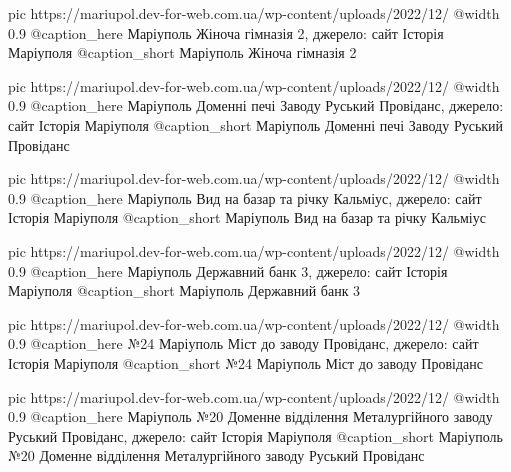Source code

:   pic https://mariupol.dev-for-web.com.ua/wp-content/uploads/2022/12/%
  @width 0.9
  @caption_here Маріуполь Жіноча гімназія 2, джерело: сайт Історія Маріуполя
  @caption_short Маріуполь Жіноча гімназія 2

  pic https://mariupol.dev-for-web.com.ua/wp-content/uploads/2022/12/%
  @width 0.9
  @caption_here Маріуполь Доменні печі Заводу Руський Провіданс, джерело: сайт Історія Маріуполя
  @caption_short Маріуполь Доменні печі Заводу Руський Провіданс

  pic https://mariupol.dev-for-web.com.ua/wp-content/uploads/2022/12/%
  @width 0.9
  @caption_here Маріуполь Вид на базар та річку Кальміус, джерело: сайт Історія Маріуполя
  @caption_short Маріуполь Вид на базар та річку Кальміус

  pic https://mariupol.dev-for-web.com.ua/wp-content/uploads/2022/12/%
  @width 0.9
  @caption_here Маріуполь Державний банк 3, джерело: сайт Історія Маріуполя
  @caption_short Маріуполь Державний банк 3

  pic https://mariupol.dev-for-web.com.ua/wp-content/uploads/2022/12/%
  @width 0.9
  @caption_here №24 Маріуполь Міст до заводу Провіданс, джерело: сайт Історія Маріуполя
  @caption_short №24 Маріуполь Міст до заводу Провіданс

  pic https://mariupol.dev-for-web.com.ua/wp-content/uploads/2022/12/%
  @width 0.9
  @caption_here Маріуполь №20 Доменне відділення Металургійного заводу Руський Провіданс, джерело: сайт Історія Маріуполя
  @caption_short Маріуполь №20 Доменне відділення Металургійного заводу Руський Провіданс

==================================================

**WHAT YOU HAVE TO DO**
Write out the data in full and exactly as given, though without the images.

**TASK RESULT**
Source code

:   pic https://mariupol.dev-for-web.com.ua/wp-content/uploads/2022/12/%
  @width 0.9
  @caption_here Маріуполь Жіноча гімназія 2, джерело: сайт Історія Маріуполя
  @caption_short Маріуполь Жіноча гімназія 2

  pic https://mariupol.dev-for-web.com.ua/wp-content/uploads/2022/12/%
  @width 0.9
  @caption_here Маріуполь Доменні печі Заводу Руський Провіданс, джерело: сайт Історія Маріуполя
  @caption_short Маріуполь Доменні печі Заводу Руський Провіданс

  pic https://mariupol.dev-for-web.com.ua/wp-content/uploads/2022/12/%
  @width 0.9
  @caption_here Маріуполь Вид на базар та річку Кальміус, джерело: сайт Історія Маріуполя
  @caption_short Маріуполь Вид на базар та річку Кальміус

  pic https://mariupol.dev-for-web.com.ua/wp-content/uploads/2022/12/%
  @width 0.9
  @caption_here Маріуполь Державний банк 3, джерело: сайт Історія Маріуполя
  @caption_short Маріуполь Державний банк 3

  pic https://mariupol.dev-for-web.com.ua/wp-content/uploads/2022/12/%
  @width 0.9
  @caption_here №24 Маріуполь Міст до заводу Провіданс, джерело: сайт Історія Маріуполя
  @caption_short №24 Маріуполь Міст до заводу Провіданс

  pic https://mariupol.dev-for-web.com.ua/wp-content/uploads/2022/12/%
  @width 0.9
  @caption_here Маріуполь №20 Доменне відділення Металургійного заводу Руський Провіданс, джерело: сайт Історія Маріуполя
  @caption_short Маріуполь №20 Доменне відділення Металургійного заводу Руський Провіданс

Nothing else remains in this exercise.